The total number of steps taken per day is calculated again by summing the value of steps over all intervals of a day.
```{r}
totalStepsByDay <- aggregate(steps ~ date, data = m, sum)
```

The figure below gives an impression of how many days (y axis: Frequency) a certain number of steps (x axis: Total of  steps per day) are reported or **imputed**
```{r}
hist(totalStepsByDay$steps,
     main = "With imputing for missing steps data",
     xlab = "Total of steps per day"
     )
```


```{r}
meanOftotalStepsByDay <- as.integer(round(mean(totalStepsByDay$steps)))
medianOftotalStepsByDay <- as.integer(round(median(totalStepsByDay$steps)))
```
The mean of the total steps per day = `r meanOftotalStepsByDay`, its median = `r medianOftotalStepsByDay`.
This hardly differs from the values obtained previously (without imputing missing values).

Why this is become immediatly clear when we look at where the values are missing.
```{r}
table(d[is.na(d$steps),]$date)
```
This shows that only complete days are missing.
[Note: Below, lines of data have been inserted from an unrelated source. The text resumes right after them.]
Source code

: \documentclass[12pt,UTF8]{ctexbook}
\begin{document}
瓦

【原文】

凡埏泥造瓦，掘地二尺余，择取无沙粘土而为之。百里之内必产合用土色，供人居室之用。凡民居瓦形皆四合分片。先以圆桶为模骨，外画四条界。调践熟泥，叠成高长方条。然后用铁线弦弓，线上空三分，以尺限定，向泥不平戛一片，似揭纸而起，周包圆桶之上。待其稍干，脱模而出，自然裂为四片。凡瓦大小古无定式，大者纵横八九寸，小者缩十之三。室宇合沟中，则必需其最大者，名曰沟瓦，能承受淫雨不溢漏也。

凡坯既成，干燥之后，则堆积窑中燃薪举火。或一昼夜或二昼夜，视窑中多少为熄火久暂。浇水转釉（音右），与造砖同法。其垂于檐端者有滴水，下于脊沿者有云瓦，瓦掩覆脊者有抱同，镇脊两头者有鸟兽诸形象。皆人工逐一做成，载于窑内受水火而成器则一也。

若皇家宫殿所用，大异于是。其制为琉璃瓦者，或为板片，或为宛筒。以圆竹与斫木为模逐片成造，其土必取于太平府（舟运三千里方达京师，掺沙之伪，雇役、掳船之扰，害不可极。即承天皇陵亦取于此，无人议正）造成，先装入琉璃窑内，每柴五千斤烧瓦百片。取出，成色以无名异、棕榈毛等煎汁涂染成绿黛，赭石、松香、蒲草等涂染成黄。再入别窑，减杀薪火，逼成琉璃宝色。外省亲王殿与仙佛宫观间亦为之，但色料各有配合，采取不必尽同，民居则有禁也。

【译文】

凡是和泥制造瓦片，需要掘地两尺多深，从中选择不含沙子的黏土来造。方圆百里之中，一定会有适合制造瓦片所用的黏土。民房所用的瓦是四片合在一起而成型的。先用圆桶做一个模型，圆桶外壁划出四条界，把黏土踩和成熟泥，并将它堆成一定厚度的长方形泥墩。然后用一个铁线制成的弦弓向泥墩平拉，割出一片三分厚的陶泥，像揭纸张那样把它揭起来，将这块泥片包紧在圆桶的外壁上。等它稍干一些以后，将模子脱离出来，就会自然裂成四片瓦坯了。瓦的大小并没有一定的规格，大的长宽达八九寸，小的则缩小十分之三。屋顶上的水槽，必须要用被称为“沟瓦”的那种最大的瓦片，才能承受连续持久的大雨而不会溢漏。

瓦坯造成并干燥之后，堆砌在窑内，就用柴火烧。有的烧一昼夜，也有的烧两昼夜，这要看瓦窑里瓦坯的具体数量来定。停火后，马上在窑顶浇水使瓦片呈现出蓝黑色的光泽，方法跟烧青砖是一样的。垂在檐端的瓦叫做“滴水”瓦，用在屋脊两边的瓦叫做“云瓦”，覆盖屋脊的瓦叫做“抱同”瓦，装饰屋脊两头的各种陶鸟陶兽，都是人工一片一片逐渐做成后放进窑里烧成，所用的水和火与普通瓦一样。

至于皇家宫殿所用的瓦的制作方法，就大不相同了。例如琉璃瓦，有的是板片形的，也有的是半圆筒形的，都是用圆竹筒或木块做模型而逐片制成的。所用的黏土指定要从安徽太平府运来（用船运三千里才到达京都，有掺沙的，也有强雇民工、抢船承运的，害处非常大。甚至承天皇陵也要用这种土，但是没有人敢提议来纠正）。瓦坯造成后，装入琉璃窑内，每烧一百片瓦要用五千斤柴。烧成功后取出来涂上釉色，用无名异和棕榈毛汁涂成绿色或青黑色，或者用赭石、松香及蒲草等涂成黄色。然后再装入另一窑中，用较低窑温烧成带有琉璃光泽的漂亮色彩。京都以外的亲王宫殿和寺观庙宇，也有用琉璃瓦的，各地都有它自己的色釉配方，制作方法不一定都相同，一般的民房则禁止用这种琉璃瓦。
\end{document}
Those days get the average of the other days imputed. So they become an average day. And where does an average day ends up in the histogram?

## Are there differences in activity patterns between weekdays and weekends?

To see if the activity pattern differs between the typical work and weekend days we need to make that piece of information explicit.
```{r}
m$dayType <- "weekday"
m$dayType[weekdays(m$timestamp) %in% c("Saturday", "Sunday")] <- "weekend"
m$dayType <- as.factor(m$dayType)
```

The average daily activity pattern is calculated by taking the mean of the number of reported steps per 5-minute interval, over the different types of days.
```{r}
averageOfStepsByInterval <- aggregate(steps ~ time + dayType, data = m, mean)
```

The figure below gives an impression of the activity pattern (y axis: Number of steps) over the day (x axis: Interval) for both weekdays and weekend.
```{r}
averageOfStepsByInterval$timestamp <- as.POSIXct(averageOfStepsByInterval$time, format = "%H:%M")

library(lattice)
p <- xyplot(steps ~ timestamp | dayType,
            averageOfStepsByInterval,
            type = "l",
            xlab = "Interval",
            ylab = "Number of steps",
            layout = c(1, 2),
            scales = list(x = list(format = "%H:%M"))
            )
print(p)
```

In the weekend the activity is more spread out. On weekdays it peaks in the morning rush hour.